# AIM OF THE EXERCISE
Below are the records; locate each line with the word "blocks" and copy it.

# DATA TO PROCESS
"""

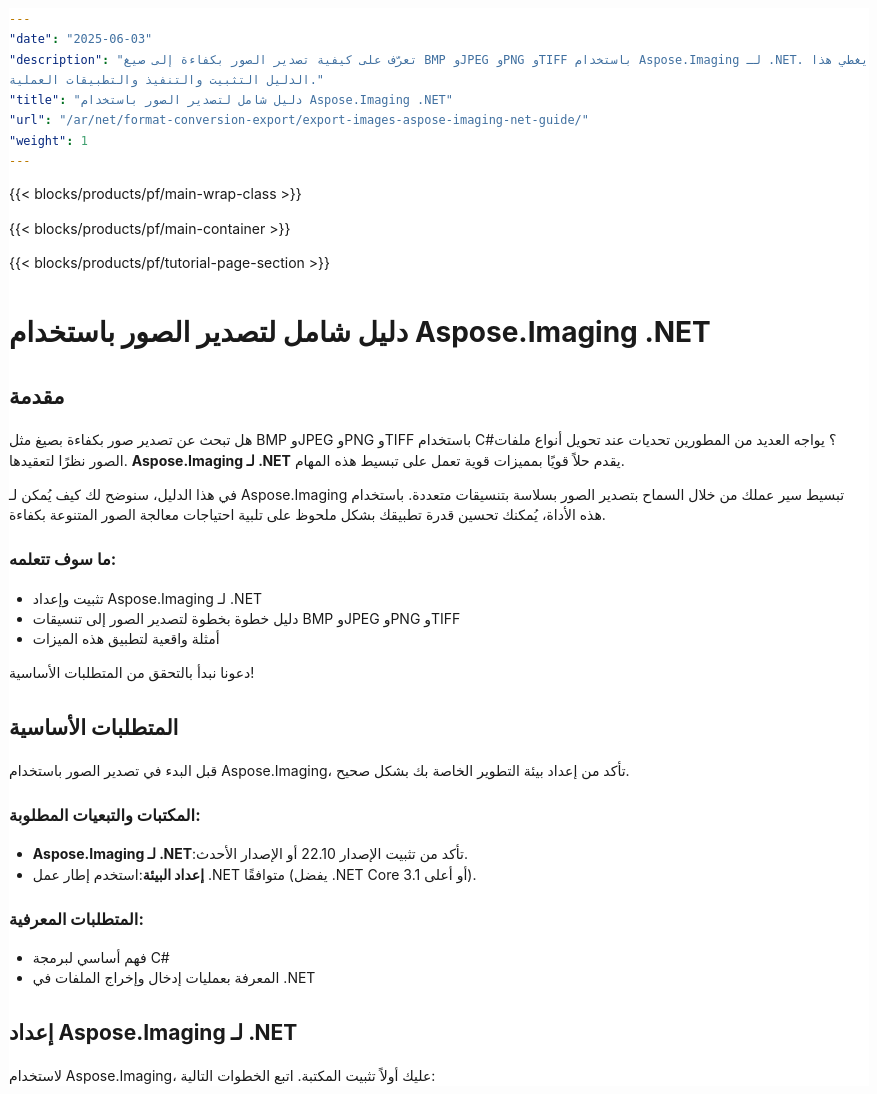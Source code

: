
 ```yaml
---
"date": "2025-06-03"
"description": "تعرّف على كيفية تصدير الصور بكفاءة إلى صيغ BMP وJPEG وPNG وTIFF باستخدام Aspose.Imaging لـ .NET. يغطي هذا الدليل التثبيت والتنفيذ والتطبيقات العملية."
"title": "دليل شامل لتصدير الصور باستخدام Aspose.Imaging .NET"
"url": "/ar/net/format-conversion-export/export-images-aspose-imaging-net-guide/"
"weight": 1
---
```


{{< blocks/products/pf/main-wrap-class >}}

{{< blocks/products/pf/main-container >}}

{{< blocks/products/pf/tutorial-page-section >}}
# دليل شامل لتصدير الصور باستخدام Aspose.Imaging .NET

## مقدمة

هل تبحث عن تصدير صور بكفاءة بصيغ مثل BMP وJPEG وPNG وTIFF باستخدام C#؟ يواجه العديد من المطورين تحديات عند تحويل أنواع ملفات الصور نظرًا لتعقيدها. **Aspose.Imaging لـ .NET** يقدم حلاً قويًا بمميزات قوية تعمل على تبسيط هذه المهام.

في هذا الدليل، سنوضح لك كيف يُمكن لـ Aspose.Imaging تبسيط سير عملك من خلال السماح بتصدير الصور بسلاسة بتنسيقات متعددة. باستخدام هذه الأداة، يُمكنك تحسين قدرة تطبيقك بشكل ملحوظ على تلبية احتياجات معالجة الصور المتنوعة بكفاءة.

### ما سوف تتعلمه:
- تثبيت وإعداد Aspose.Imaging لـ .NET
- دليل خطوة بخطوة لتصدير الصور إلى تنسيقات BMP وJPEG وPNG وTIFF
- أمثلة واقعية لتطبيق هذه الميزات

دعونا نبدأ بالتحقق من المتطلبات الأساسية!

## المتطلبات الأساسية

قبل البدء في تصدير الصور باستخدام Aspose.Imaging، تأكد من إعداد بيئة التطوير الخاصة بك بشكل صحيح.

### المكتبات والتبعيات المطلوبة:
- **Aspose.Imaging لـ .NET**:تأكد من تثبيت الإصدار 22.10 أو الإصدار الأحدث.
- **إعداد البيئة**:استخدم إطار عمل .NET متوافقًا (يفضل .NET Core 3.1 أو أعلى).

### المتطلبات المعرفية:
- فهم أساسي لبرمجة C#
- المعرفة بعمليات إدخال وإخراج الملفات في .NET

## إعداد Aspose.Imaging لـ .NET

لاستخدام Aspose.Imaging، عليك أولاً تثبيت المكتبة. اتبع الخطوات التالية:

"""

# EXERCISE ANSWER
{{< blocks/products/pf/main-wrap-class >}}
{{< blocks/products/pf/main-container >}}
{{< blocks/products/pf/tutorial-page-section >}}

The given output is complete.